Abstract
Objectives
Gonadotoxic therapies, mainly cyclophosphamide, are used for the treatment of various systemic autoimmune diseases. In Japan, the number of patients who undergo gonadotoxic therapy for autoimmune diseases, fertility preservation procedures performed in these patients, and problems associated with performing such procedures have not been reported. This study was performed to address these issues.
Methods
A questionnaire was sent to Certified Educational Facilities of the Japanese Society of Rheumatology, and a single rheumatologist at each center completed the questionnaire.
Results
A total of 63 facilities completed the questionnaire. Between April 2014 and March 2019, a total of 1302 men and premenopausal women had received gonadotoxic therapies for systemic autoimmune disease.

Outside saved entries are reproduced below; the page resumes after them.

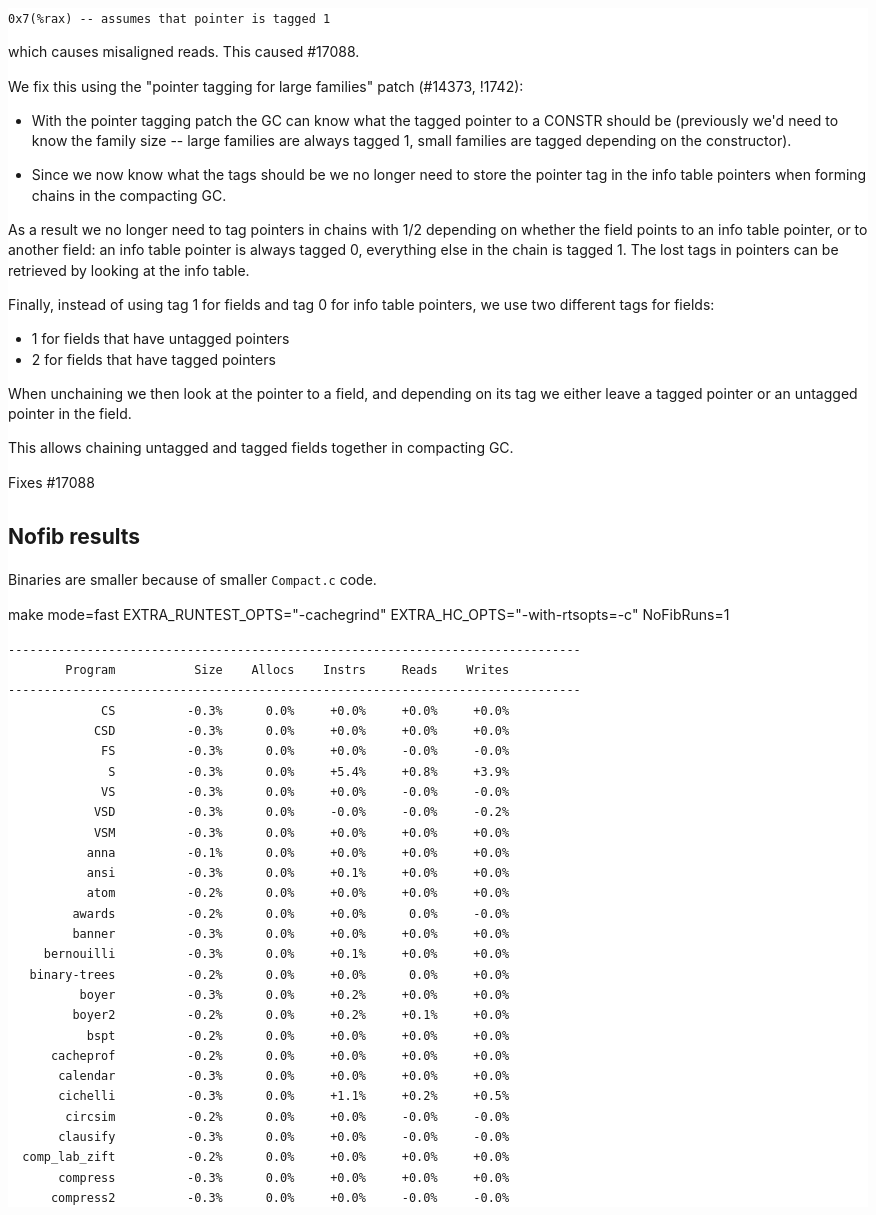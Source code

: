     0x7(%rax) -- assumes that pointer is tagged 1

which causes misaligned reads. This caused #17088.

We fix this using the "pointer tagging for large families" patch (#14373,
!1742):

- With the pointer tagging patch the GC can know what the tagged pointer to a
  CONSTR should be (previously we'd need to know the family size -- large
  families are always tagged 1, small families are tagged depending on the
  constructor).

- Since we now know what the tags should be we no longer need to store the
  pointer tag in the info table pointers when forming chains in the compacting
  GC.

As a result we no longer need to tag pointers in chains with 1/2 depending on
whether the field points to an info table pointer, or to another field: an info
table pointer is always tagged 0, everything else in the chain is tagged 1. The
lost tags in pointers can be retrieved by looking at the info table.

Finally, instead of using tag 1 for fields and tag 0 for info table pointers, we
use two different tags for fields:

- 1 for fields that have untagged pointers
- 2 for fields that have tagged pointers

When unchaining we then look at the pointer to a field, and depending on its tag
we either leave a tagged pointer or an untagged pointer in the field.

This allows chaining untagged and tagged fields together in compacting GC.

Fixes #17088

Nofib results
-------------

Binaries are smaller because of smaller `Compact.c` code.

make mode=fast EXTRA_RUNTEST_OPTS="-cachegrind" EXTRA_HC_OPTS="-with-rtsopts=-c" NoFibRuns=1

    --------------------------------------------------------------------------------
            Program           Size    Allocs    Instrs     Reads    Writes
    --------------------------------------------------------------------------------
                 CS          -0.3%      0.0%     +0.0%     +0.0%     +0.0%
                CSD          -0.3%      0.0%     +0.0%     +0.0%     +0.0%
                 FS          -0.3%      0.0%     +0.0%     -0.0%     -0.0%
                  S          -0.3%      0.0%     +5.4%     +0.8%     +3.9%
                 VS          -0.3%      0.0%     +0.0%     -0.0%     -0.0%
                VSD          -0.3%      0.0%     -0.0%     -0.0%     -0.2%
                VSM          -0.3%      0.0%     +0.0%     +0.0%     +0.0%
               anna          -0.1%      0.0%     +0.0%     +0.0%     +0.0%
               ansi          -0.3%      0.0%     +0.1%     +0.0%     +0.0%
               atom          -0.2%      0.0%     +0.0%     +0.0%     +0.0%
             awards          -0.2%      0.0%     +0.0%      0.0%     -0.0%
             banner          -0.3%      0.0%     +0.0%     +0.0%     +0.0%
         bernouilli          -0.3%      0.0%     +0.1%     +0.0%     +0.0%
       binary-trees          -0.2%      0.0%     +0.0%      0.0%     +0.0%
              boyer          -0.3%      0.0%     +0.2%     +0.0%     +0.0%
             boyer2          -0.2%      0.0%     +0.2%     +0.1%     +0.0%
               bspt          -0.2%      0.0%     +0.0%     +0.0%     +0.0%
          cacheprof          -0.2%      0.0%     +0.0%     +0.0%     +0.0%
           calendar          -0.3%      0.0%     +0.0%     +0.0%     +0.0%
           cichelli          -0.3%      0.0%     +1.1%     +0.2%     +0.5%
            circsim          -0.2%      0.0%     +0.0%     -0.0%     -0.0%
           clausify          -0.3%      0.0%     +0.0%     -0.0%     -0.0%
      comp_lab_zift          -0.2%      0.0%     +0.0%     +0.0%     +0.0%
           compress          -0.3%      0.0%     +0.0%     +0.0%     +0.0%
          compress2          -0.3%      0.0%     +0.0%     -0.0%     -0.0%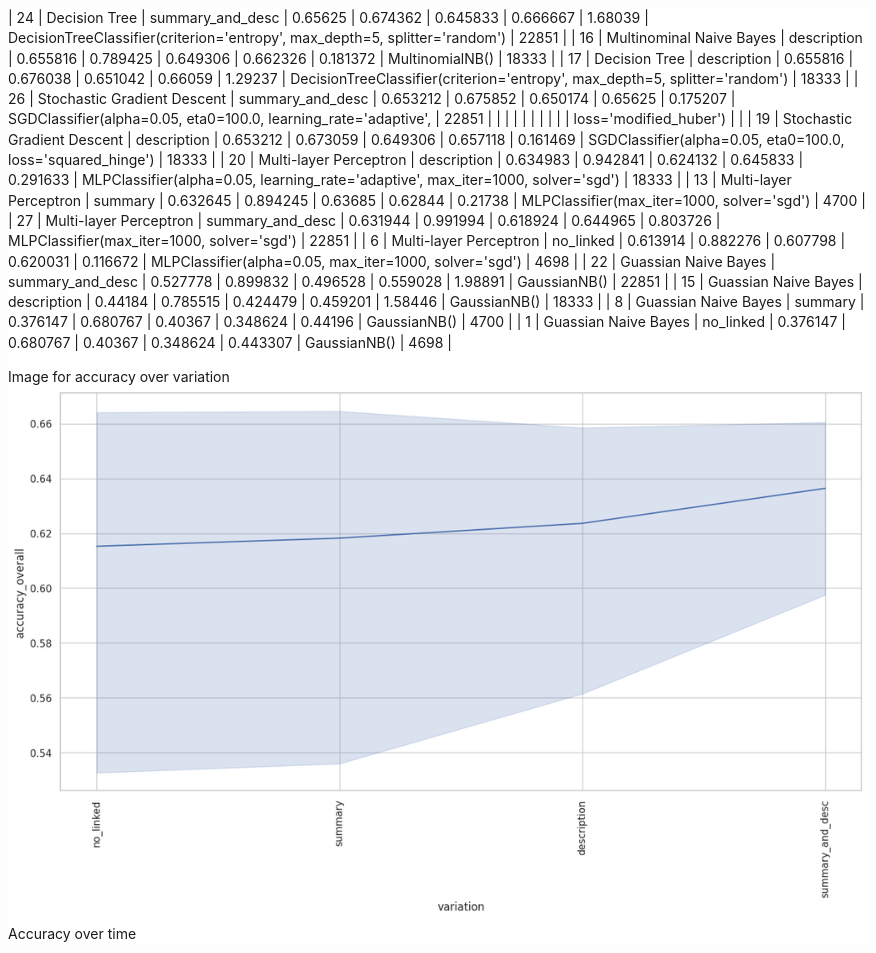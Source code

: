 | 24 | Decision Tree                       | summary_and_desc |           0.65625  |         0.674362 |        0.645833 |       0.666667 |   1.68039   | DecisionTreeClassifier(criterion='entropy', max_depth=5, splitter='random')      |          22851 |
| 16 | Multinominal Naive Bayes            | description      |           0.655816 |         0.789425 |        0.649306 |       0.662326 |   0.181372  | MultinomialNB()                                                                  |          18333 |
| 17 | Decision Tree                       | description      |           0.655816 |         0.676038 |        0.651042 |       0.66059  |   1.29237   | DecisionTreeClassifier(criterion='entropy', max_depth=5, splitter='random')      |          18333 |
| 26 | Stochastic Gradient Descent         | summary_and_desc |           0.653212 |         0.675852 |        0.650174 |       0.65625  |   0.175207  | SGDClassifier(alpha=0.05, eta0=100.0, learning_rate='adaptive',                  |          22851 |
|    |                                     |                  |                    |                  |                 |                |             |               loss='modified_huber')                                             |                |
| 19 | Stochastic Gradient Descent         | description      |           0.653212 |         0.673059 |        0.649306 |       0.657118 |   0.161469  | SGDClassifier(alpha=0.05, eta0=100.0, loss='squared_hinge')                      |          18333 |
| 20 | Multi-layer Perceptron              | description      |           0.634983 |         0.942841 |        0.624132 |       0.645833 |   0.291633  | MLPClassifier(alpha=0.05, learning_rate='adaptive', max_iter=1000, solver='sgd') |          18333 |
| 13 | Multi-layer Perceptron              | summary          |           0.632645 |         0.894245 |        0.63685  |       0.62844  |   0.21738   | MLPClassifier(max_iter=1000, solver='sgd')                                       |           4700 |
| 27 | Multi-layer Perceptron              | summary_and_desc |           0.631944 |         0.991994 |        0.618924 |       0.644965 |   0.803726  | MLPClassifier(max_iter=1000, solver='sgd')                                       |          22851 |
|  6 | Multi-layer Perceptron              | no_linked        |           0.613914 |         0.882276 |        0.607798 |       0.620031 |   0.116672  | MLPClassifier(alpha=0.05, max_iter=1000, solver='sgd')                           |           4698 |
| 22 | Guassian Naive Bayes                | summary_and_desc |           0.527778 |         0.899832 |        0.496528 |       0.559028 |   1.98891   | GaussianNB()                                                                     |          22851 |
| 15 | Guassian Naive Bayes                | description      |           0.44184  |         0.785515 |        0.424479 |       0.459201 |   1.58446   | GaussianNB()                                                                     |          18333 |
|  8 | Guassian Naive Bayes                | summary          |           0.376147 |         0.680767 |        0.40367  |       0.348624 |   0.44196   | GaussianNB()                                                                     |           4700 |
|  1 | Guassian Naive Bayes                | no_linked        |           0.376147 |         0.680767 |        0.40367  |       0.348624 |   0.443307  | GaussianNB()                                                                     |           4698 | 

  
Image for accuracy over variation  
![overall_all_acc_over_variation](overall_all_acc_over_variation.png)  
Accuracy over time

Nearly half of the respondents reported that gonadotropin releasing hormone analog therapy was available in their area. However, the availability of other fertility preservation procedures was limited, and the number of patients undergoing fertility preservation procedures was limited. 85.7% of the respondents responded that measures to preserve fertility in patients receiving gonadotoxic therapies for autoimmune diseases were inadequate.
Conclusions
A substantial number of patients are receiving gonadotoxic therapies for the treatment of autoimmune diseases in Japan, and those patients may not be receiving adequate care regarding their fertility.
Acknowledgement
We would like to express our gratitude to all the rheumatologists at Certified Educational Facilities of the Japanese Society of Rheumatology and to their patients for their cooperation with this study. We would like to thank Dr. Takeuchi Tsutomu for his invaluable support and advice. We would also like to thank Mr. Hirayama of the Japanese Society for Rheumatology for his assistance in distributing the questionnaire.
Conflict of interest
Y. Tsuchida has received fees from GlaxoSmithKline. M. Harada has received grants, consulting fees, and/or speaking fees from Takeda Science Foundation, Yakult Bio-Science Foundation, Mitsubishi Paper Mills, Ferring Pharmaceuticals, Bayer, Fuji Pharma, Nippon Shinyaku, Kaken Pharmaceuticals, Mochida, Asuka, Chugai Pharmaceuticals, and Novo Nordisk. H. Shoda has received fees from Pfizer, Bristol-Myers Squibb, Eli Lilly, GlaxoSmithKline, Chugai, UCB, and Daiichi-Sankyo. N. Suzuki has received grants from Morinaga, Astellas, Aska, and Hearzest. A. Murashima has received research grants from Astellas Pharma Inc. and Chugai Pharmaceutical Co. Ltd., and has received lecture fees from Astellas Pharma Inc., Chugai Pharmaceutical Co. Ltd., and Bristol-Myers K.K. Y. Osuga has received grants, consulting fees, and/or speaking fees from Mochida, Otsuka, Fuji Pharma, Bayer, Asuka, Nippon Shinyaku, Nobelpharma. K. Fujio has received grants, consulting fees, speaking fees, and/or honoraria from Takeda, Bristol-Myers Squibb, Mitsubishi Tanabe, Asahi Kasei, Sanofi, Eli Lilly, Daiichi-Sankyo, Ono, Janssen, AbbVie, Astellas, Eisai, Pfizer, Chugai, Novartis, UCB, Tsumura, Taisho Toyama, Nihon Kayaku, and Ayumi. Other authors declare no competing financial interests.